Rice was known for his power and keen batting eye, and hit his 382 homers not with brute strength and performance enhancing drugs, but with a quick bat. He smacked 1451 RBIs to add to his case, but along the way became known for his bad relationship with Boston sportswriters. These are some of the very writers that kept him from being inducted for 14 years.
Henderson was an energizing player. He is regarded as probably the most productive lead-off hitter of all time, and his rare combination of raw speed and power helped him amass 3055 hits, 297 home-runs, and 1406 stolen bases.He also has 2 championship rings on his hand, from stints with the Oakland Athletics and the Toronto Blue Jays. His 20 career spanned many events in baseball, and he helped change the game.

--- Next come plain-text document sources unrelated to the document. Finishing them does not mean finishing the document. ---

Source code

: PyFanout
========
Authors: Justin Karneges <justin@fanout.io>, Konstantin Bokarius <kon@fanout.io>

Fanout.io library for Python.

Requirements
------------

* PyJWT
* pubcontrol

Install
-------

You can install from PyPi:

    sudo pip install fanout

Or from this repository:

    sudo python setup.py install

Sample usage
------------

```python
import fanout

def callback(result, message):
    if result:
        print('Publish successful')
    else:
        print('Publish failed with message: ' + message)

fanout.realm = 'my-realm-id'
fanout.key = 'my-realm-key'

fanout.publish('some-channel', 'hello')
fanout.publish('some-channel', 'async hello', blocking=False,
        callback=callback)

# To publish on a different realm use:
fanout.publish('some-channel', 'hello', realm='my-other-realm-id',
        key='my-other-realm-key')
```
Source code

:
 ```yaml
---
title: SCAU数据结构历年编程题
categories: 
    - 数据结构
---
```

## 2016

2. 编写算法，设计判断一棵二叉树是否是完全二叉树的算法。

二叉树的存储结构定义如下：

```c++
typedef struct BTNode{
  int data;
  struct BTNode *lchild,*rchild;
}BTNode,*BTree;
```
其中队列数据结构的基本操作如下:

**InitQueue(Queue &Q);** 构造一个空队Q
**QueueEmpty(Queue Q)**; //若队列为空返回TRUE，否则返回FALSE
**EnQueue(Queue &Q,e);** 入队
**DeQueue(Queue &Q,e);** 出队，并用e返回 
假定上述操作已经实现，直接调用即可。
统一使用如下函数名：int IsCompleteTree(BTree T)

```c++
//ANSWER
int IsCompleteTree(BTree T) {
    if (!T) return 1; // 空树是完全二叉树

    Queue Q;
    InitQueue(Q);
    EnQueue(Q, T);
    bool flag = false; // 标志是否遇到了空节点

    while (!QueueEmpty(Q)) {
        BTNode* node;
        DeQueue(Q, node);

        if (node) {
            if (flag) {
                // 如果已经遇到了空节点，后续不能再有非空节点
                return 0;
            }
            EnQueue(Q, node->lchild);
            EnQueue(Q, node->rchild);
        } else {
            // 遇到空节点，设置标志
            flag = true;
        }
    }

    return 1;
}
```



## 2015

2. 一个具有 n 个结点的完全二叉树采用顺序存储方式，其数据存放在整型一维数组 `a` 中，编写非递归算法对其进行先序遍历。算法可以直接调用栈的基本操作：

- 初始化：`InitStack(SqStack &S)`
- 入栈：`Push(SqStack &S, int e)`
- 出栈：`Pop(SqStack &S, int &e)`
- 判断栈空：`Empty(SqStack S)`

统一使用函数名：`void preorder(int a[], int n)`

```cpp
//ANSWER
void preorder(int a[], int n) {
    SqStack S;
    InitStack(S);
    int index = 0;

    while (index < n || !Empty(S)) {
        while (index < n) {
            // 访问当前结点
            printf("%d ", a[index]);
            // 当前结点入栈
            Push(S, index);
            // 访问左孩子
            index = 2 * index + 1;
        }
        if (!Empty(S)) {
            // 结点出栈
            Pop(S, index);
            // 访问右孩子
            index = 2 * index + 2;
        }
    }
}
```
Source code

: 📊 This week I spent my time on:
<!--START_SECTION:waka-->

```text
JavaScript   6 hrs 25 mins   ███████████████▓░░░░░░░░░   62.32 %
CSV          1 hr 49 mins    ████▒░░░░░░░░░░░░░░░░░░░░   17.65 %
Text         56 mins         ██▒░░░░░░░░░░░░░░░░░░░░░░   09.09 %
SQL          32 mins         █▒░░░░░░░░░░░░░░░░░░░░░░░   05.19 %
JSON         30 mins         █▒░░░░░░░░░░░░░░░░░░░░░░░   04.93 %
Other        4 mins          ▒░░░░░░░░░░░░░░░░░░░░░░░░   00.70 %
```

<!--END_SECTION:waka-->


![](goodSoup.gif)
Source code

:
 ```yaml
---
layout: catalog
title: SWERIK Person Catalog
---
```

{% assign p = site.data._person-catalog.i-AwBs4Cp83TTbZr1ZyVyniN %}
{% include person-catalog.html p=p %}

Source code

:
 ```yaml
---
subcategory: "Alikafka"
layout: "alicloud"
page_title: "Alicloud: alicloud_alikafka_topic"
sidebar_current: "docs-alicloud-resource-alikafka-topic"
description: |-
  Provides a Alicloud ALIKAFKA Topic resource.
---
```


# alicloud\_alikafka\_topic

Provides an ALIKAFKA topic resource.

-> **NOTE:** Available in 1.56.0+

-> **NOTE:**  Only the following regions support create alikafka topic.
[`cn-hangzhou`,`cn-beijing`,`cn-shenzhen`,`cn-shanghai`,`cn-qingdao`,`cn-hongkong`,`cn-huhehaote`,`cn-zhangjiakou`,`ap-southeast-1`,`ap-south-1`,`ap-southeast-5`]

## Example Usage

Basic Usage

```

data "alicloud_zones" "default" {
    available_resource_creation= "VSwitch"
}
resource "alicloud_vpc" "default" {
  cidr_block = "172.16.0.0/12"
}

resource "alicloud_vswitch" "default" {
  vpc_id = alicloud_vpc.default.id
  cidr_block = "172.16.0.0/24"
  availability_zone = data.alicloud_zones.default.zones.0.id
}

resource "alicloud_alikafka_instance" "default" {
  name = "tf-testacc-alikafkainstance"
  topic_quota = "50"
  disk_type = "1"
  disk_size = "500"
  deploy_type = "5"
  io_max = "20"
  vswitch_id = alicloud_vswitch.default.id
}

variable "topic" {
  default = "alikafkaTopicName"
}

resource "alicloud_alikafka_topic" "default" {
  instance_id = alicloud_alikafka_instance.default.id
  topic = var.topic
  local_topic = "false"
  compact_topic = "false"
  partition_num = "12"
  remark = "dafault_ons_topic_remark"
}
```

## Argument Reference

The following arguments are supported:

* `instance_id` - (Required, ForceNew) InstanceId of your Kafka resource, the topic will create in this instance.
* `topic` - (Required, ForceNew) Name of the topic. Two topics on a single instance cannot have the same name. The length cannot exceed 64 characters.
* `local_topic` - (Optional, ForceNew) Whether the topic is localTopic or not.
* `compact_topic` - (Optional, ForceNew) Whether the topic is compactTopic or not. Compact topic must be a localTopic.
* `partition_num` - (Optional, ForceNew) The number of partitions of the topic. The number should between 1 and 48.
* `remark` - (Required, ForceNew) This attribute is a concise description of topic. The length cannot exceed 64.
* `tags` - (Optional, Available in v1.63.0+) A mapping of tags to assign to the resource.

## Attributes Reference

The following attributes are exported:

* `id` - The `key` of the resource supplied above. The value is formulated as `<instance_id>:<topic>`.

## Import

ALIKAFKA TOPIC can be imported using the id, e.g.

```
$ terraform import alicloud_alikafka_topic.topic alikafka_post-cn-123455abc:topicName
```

Bert Blyleven was shut out of the Hall again, and was not shy when asked how he felt about this. He vented to a reporter on ESPN saying something along the lines of, it stinks, and of course I’m upset. He feels that his numbers speak for him, and that it should not be a character contest. I say stop your crying. If I was a writer who voted for the Hall and you went on television whining about not being elected, I would never, NEVER, vote for you. Be a man. If you get in great. If not, the I guess you didn’t do enough.
The Hall of Fame should never be expected by anyone, and if you get in it should be an honor. I think Rice and Henderson are deserving. If I were Blyleven I would stay off TV. I guarantee that others share my opinion and his moaning could be the final straw that keeps him out of the Hall.